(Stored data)
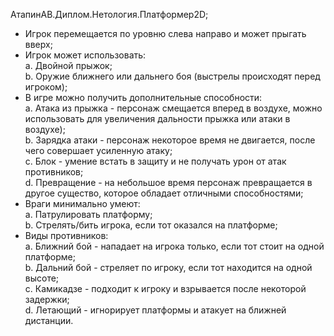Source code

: АтапинАВ.Диплом.Нетология.Платформер2D;

- Игрок перемещается по уровню слева направо и может прыгать вверх;											
- Игрок может использовать:											
           a. Двойной прыжок;											
           b. Оружие ближнего или дальнего боя (выстрелы происходят перед игроком);											
- В игре можно получить дополнительные способности:											
            a. Атака из прыжка - персонаж смещается вперед в воздухе, можно использовать для увеличения дальности прыжка или атаки в воздухе);											
            b. Зарядка атаки - персонаж некоторое время не двигается, после чего совершает усиленную атаку;											
            c. Блок - умение встать в защиту и не получать урон от атак противников;											
            d. Превращение - на небольшое время персонаж превращается в другое существо, которое обладает отличными способностями;											
- Враги минимально умеют:											
           a. Патрулировать платформу;											
           b. Стрелять/бить игрока, если тот оказался на платформе;											
- Виды противников:											
           a. Ближний бой - нападает на игрока только, если тот стоит на одной платформе;											
           b. Дальний бой - стреляет по игроку, если тот находится на одной высоте;             											
           c. Камикадзе - подходит к игроку и взрывается после некоторой задержки;											
           d. Летающий - игнорирует платформы и атакует на ближней дистанции.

• [Description of the task]
Show every line above in which the word "время" is found.

• [Answer box]
            b. Зарядка атаки - персонаж некоторое время не двигается, после чего совершает усиленную атаку;											
            d. Превращение - на небольшое время персонаж превращается в другое существо, которое обладает отличными способностями;											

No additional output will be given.